If you are not a masochist, like Gordon Ramsay’s 6.62 million followers on Twitter, there is one way you could get away from his stinging criticisms, put your name down for NASA’s newest planned project. All aboard The Saturn Submarine.

Titan, one of Saturn’s moons, offers scientists a real chance at finding extra-terrestrials in our Solar system as it has plenty of seas and lakes that could be teaming with life. The prospect seems too tantalizing for NASA to ignore as researchers have already begun simulating the conditions of Titan’s seas and lakes so that they can learn how to build a craft that will navigate through the murky deep of Saturn’s largest moon.

The Saturn Submarine project, which has been penciled in for a 2032 launch date offers a long list of challenges that will need to be overcome by the National Aeronautics and Space Agency. Although Titan’s lakes offer the promise of life, they are very different from lakes found here on earth. Not least because the lakes are not made of water, but rather ethane and methane chilled to between 25 and 150 degrees Celsius below zero. Overcoming these challenges is not the end of it either, any heat or nitrogen created by the submarine could affect the craft’s ability to take accurate readings.
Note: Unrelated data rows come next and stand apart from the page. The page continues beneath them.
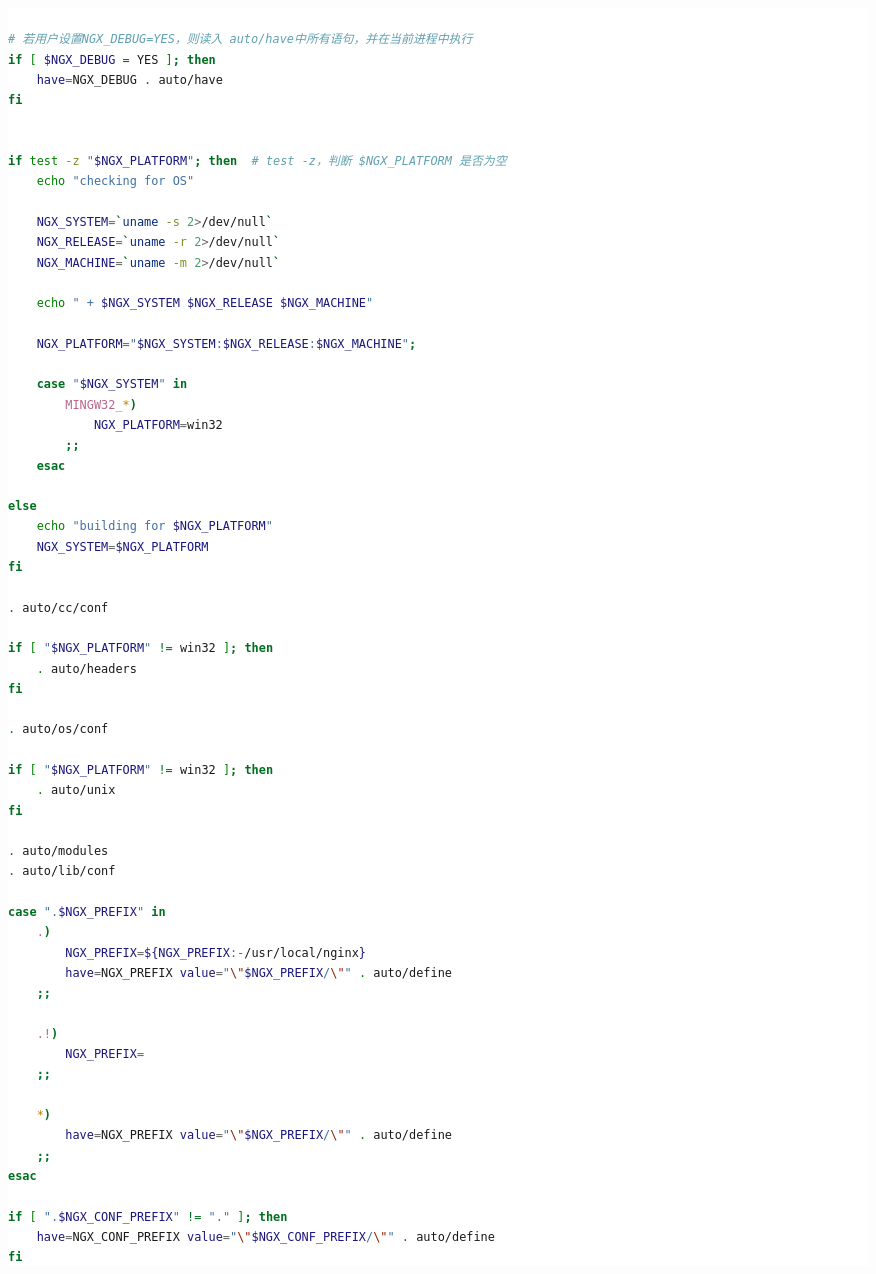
 ```sh

# 若用户设置NGX_DEBUG=YES，则读入 auto/have中所有语句，并在当前进程中执行
if [ $NGX_DEBUG = YES ]; then
    have=NGX_DEBUG . auto/have
fi


if test -z "$NGX_PLATFORM"; then  # test -z，判断 $NGX_PLATFORM 是否为空
    echo "checking for OS"

    NGX_SYSTEM=`uname -s 2>/dev/null`
    NGX_RELEASE=`uname -r 2>/dev/null`
    NGX_MACHINE=`uname -m 2>/dev/null`

    echo " + $NGX_SYSTEM $NGX_RELEASE $NGX_MACHINE"

    NGX_PLATFORM="$NGX_SYSTEM:$NGX_RELEASE:$NGX_MACHINE";

    case "$NGX_SYSTEM" in
        MINGW32_*)
            NGX_PLATFORM=win32
        ;;
    esac

else
    echo "building for $NGX_PLATFORM"
    NGX_SYSTEM=$NGX_PLATFORM
fi

. auto/cc/conf

if [ "$NGX_PLATFORM" != win32 ]; then
    . auto/headers
fi

. auto/os/conf

if [ "$NGX_PLATFORM" != win32 ]; then
    . auto/unix
fi

. auto/modules
. auto/lib/conf

case ".$NGX_PREFIX" in
    .)
        NGX_PREFIX=${NGX_PREFIX:-/usr/local/nginx}
        have=NGX_PREFIX value="\"$NGX_PREFIX/\"" . auto/define
    ;;

    .!)
        NGX_PREFIX=
    ;;

    *)
        have=NGX_PREFIX value="\"$NGX_PREFIX/\"" . auto/define
    ;;
esac

if [ ".$NGX_CONF_PREFIX" != "." ]; then
    have=NGX_CONF_PREFIX value="\"$NGX_CONF_PREFIX/\"" . auto/define
fi

```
This seems like a real head scratcher then with plenty of hurdles between here and the finish line, 886 million miles away. With the possibility of discovering aliens in our own backyard, however, you can bet that it will only be a matter of time before The Saturn Submarine, man’s first ever craft to navigate a liquid surface off-world, splashes down into the freezing oceans of Titan. All aboard.